**YOUR GOAL**
What lines of the data hold the string "驼峰式命名法"? Copy them all.

*** Opening RECORDS FOR THE EXERCISE ***

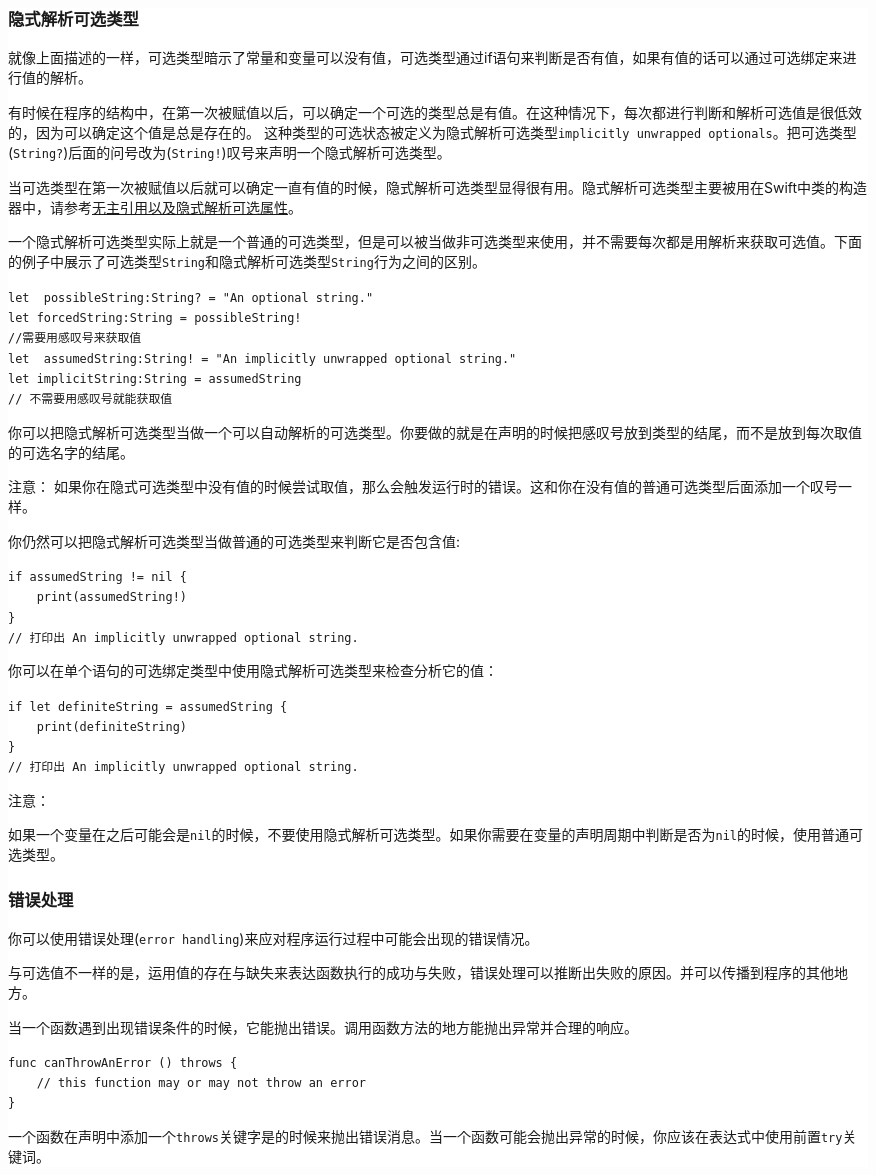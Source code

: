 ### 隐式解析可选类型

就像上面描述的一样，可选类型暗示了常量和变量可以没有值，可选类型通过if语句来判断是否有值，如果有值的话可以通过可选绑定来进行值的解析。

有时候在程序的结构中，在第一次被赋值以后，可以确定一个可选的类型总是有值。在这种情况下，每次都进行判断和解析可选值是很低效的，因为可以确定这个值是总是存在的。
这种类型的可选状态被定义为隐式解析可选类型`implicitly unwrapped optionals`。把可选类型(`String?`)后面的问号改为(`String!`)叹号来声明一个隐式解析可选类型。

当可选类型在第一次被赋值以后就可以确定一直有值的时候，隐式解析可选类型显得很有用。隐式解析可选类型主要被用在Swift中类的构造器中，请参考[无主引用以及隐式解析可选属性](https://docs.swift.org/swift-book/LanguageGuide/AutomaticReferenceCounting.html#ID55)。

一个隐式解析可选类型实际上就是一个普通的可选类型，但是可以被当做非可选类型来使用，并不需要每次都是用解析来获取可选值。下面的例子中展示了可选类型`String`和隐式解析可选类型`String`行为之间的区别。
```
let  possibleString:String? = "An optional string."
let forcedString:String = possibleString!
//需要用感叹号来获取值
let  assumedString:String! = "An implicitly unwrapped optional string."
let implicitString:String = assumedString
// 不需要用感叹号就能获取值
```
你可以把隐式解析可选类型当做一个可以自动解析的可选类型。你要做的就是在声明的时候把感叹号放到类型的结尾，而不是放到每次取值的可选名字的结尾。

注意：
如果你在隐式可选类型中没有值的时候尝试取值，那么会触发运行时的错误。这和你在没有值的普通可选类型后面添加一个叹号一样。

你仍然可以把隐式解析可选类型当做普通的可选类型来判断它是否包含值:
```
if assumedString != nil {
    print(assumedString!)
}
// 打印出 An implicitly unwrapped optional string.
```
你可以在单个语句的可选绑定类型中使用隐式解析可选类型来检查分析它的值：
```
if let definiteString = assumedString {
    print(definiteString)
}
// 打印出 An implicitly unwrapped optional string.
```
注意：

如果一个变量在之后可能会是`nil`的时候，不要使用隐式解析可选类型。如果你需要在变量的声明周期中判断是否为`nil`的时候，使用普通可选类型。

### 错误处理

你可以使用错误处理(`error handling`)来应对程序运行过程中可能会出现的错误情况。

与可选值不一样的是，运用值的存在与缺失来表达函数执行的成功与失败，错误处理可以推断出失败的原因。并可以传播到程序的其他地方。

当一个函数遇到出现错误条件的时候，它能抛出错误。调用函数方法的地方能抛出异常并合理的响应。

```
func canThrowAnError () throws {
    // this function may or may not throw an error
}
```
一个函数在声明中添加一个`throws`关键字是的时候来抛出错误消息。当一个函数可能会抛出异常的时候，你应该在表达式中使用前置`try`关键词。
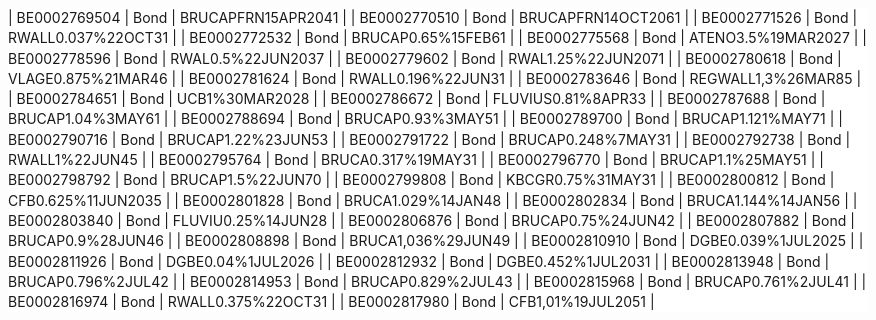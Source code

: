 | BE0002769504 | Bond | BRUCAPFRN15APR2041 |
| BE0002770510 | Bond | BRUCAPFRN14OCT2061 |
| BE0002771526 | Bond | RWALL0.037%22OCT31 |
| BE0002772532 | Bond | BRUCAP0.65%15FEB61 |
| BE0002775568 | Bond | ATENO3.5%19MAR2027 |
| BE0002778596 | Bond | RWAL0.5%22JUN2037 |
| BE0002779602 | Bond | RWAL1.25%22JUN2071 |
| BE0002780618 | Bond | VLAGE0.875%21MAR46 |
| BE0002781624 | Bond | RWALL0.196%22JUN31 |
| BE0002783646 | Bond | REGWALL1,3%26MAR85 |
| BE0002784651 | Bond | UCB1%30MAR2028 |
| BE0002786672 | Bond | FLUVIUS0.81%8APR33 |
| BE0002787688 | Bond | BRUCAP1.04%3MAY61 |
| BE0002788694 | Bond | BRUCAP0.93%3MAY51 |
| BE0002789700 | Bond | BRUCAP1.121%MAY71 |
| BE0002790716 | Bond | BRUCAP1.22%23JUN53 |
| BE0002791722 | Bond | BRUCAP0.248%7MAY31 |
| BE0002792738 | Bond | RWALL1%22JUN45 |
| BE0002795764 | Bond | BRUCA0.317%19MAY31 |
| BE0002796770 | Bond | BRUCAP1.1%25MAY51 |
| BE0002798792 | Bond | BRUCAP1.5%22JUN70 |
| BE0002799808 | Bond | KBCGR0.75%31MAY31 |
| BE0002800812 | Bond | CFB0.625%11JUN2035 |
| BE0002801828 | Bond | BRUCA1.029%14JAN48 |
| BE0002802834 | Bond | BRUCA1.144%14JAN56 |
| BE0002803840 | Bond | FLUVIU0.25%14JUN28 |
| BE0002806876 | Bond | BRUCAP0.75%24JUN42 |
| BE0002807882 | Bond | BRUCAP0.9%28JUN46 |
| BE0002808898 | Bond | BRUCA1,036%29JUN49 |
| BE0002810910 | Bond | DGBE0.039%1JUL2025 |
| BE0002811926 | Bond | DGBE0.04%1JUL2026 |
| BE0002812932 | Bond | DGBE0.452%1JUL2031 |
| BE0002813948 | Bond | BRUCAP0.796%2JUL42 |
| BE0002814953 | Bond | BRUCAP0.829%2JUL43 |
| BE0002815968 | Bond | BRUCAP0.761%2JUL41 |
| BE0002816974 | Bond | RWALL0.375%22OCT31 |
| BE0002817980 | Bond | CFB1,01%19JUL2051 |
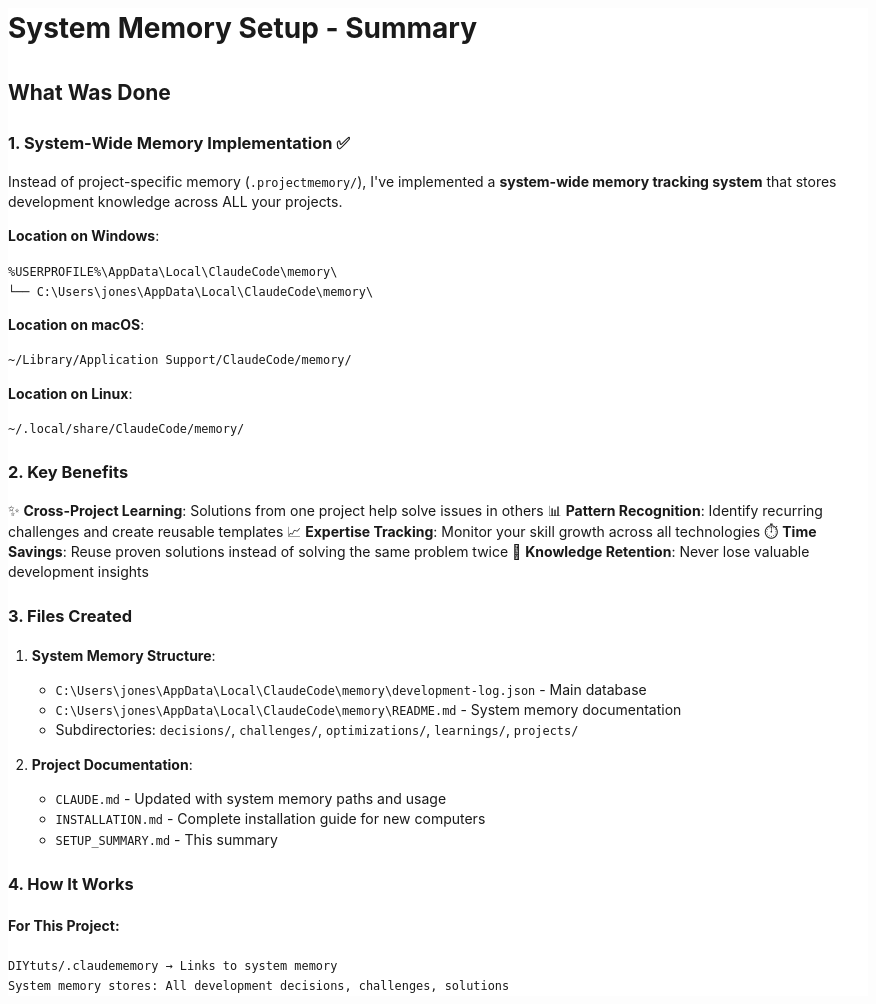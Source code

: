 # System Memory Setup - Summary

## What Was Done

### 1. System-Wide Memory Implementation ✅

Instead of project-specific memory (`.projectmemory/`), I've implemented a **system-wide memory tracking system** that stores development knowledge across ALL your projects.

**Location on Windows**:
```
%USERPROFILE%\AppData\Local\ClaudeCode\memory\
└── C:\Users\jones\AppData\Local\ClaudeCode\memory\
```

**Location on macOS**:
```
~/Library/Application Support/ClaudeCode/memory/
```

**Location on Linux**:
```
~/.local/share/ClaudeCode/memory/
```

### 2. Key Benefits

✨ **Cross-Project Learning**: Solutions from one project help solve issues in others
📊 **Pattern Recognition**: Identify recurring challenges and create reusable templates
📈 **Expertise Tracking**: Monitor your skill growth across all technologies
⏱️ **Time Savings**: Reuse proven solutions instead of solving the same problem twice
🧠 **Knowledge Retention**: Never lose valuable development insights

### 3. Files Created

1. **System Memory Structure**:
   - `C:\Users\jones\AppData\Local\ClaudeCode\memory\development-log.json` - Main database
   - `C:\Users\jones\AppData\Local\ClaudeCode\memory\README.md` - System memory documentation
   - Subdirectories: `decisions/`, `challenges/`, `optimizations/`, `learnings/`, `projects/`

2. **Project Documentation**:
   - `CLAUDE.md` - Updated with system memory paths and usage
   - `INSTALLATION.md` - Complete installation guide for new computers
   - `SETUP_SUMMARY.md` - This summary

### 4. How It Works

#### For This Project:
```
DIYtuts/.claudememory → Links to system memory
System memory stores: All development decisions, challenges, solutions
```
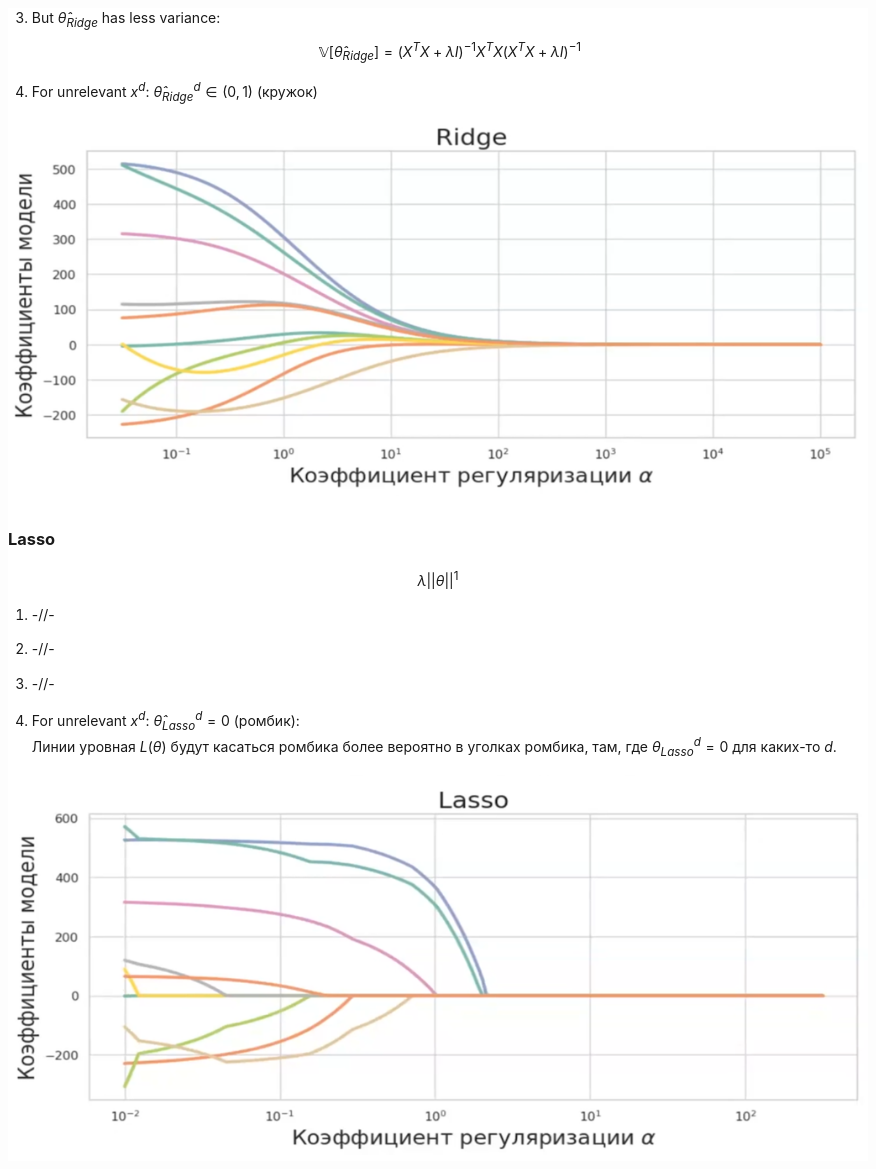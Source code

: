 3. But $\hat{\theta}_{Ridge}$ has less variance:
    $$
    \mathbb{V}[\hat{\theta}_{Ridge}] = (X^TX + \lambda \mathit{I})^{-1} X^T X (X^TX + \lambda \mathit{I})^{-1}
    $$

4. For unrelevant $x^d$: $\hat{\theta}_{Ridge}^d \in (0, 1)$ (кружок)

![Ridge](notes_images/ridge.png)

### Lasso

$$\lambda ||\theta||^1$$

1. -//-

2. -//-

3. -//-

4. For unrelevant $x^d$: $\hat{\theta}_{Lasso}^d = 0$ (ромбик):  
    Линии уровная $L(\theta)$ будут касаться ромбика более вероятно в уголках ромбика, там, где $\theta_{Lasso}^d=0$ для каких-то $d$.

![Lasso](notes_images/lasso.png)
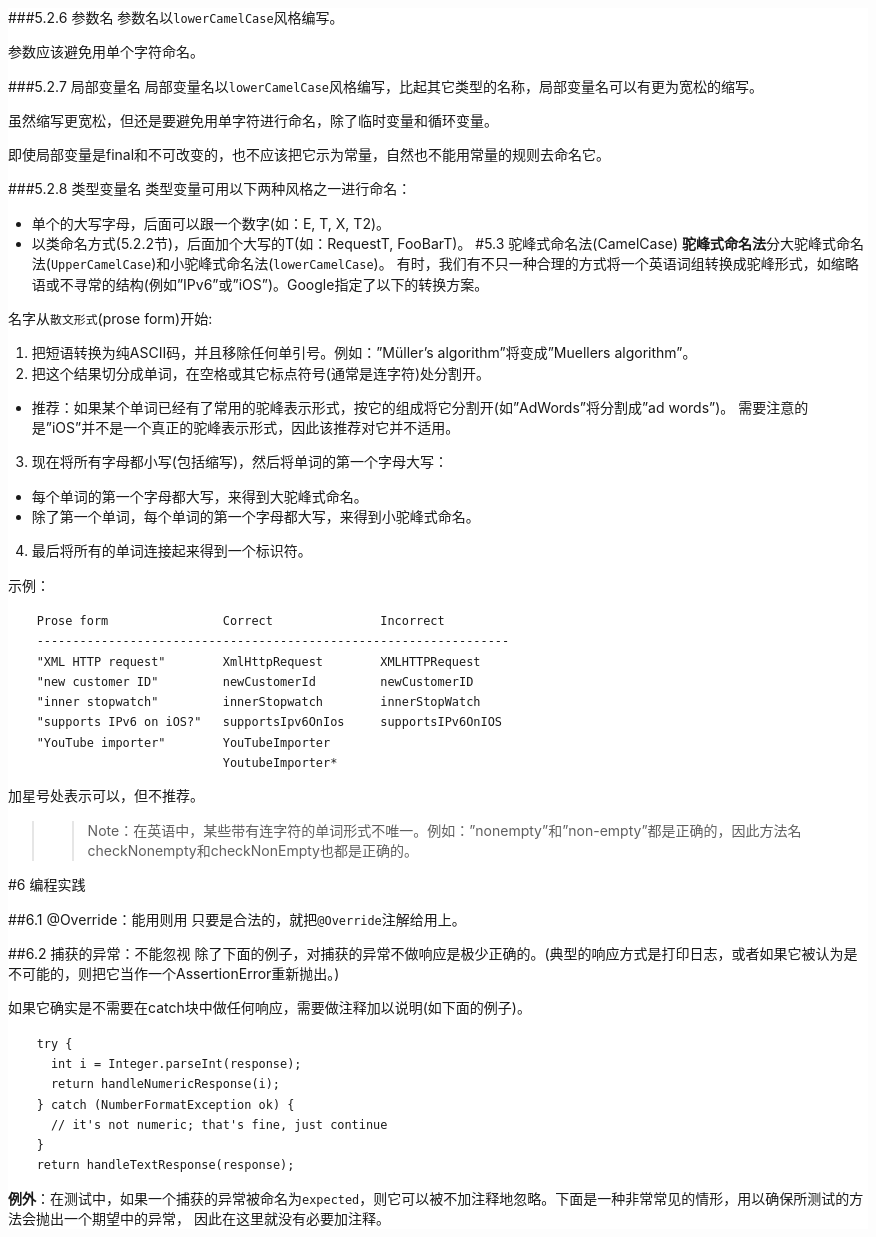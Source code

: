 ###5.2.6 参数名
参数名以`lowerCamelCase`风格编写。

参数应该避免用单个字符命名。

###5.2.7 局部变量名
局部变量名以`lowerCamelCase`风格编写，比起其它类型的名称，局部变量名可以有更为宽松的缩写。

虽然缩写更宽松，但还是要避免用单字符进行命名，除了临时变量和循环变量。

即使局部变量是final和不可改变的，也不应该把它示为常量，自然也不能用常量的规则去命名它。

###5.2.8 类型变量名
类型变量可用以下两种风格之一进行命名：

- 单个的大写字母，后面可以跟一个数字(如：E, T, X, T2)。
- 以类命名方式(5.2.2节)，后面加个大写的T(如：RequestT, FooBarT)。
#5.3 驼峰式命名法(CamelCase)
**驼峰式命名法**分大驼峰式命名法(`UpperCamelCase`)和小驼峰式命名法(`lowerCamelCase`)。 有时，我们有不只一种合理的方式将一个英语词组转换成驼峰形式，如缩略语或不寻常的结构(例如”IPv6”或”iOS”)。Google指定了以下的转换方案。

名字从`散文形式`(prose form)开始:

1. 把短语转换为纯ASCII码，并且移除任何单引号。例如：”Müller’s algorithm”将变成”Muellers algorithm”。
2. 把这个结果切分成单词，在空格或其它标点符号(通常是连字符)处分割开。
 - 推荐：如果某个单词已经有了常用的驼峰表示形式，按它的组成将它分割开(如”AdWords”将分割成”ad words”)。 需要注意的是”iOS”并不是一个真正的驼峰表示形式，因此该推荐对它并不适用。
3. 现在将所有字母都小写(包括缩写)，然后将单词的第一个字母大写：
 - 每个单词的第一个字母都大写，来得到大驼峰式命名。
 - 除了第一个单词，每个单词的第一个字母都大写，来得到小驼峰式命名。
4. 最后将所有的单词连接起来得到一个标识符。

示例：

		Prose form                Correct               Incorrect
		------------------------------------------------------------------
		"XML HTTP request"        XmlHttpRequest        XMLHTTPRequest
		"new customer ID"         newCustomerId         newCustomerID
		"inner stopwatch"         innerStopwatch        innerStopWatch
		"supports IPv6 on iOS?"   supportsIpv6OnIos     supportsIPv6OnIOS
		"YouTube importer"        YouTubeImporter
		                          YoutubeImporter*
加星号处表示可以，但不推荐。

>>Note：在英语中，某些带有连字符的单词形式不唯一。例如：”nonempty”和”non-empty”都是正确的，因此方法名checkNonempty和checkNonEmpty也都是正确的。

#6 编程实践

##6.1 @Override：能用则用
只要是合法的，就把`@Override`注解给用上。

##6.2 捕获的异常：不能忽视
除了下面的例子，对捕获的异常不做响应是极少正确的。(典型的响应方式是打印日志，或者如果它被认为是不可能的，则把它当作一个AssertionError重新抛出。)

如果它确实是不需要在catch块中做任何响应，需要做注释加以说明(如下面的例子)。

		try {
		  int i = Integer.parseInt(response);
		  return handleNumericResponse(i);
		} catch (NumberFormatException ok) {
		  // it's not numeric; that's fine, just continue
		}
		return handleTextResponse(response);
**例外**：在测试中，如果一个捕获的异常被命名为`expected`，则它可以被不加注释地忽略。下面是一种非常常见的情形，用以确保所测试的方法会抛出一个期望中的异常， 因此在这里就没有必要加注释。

*** Closing RECORDS FOR THE EXERCISE ***

**ANSWER TO THIS PROBLEM**
#5.3 驼峰式命名法(CamelCase)
**驼峰式命名法**分大驼峰式命名法(`UpperCamelCase`)和小驼峰式命名法(`lowerCamelCase`)。 有时，我们有不只一种合理的方式将一个英语词组转换成驼峰形式，如缩略语或不寻常的结构(例如”IPv6”或”iOS”)。Google指定了以下的转换方案。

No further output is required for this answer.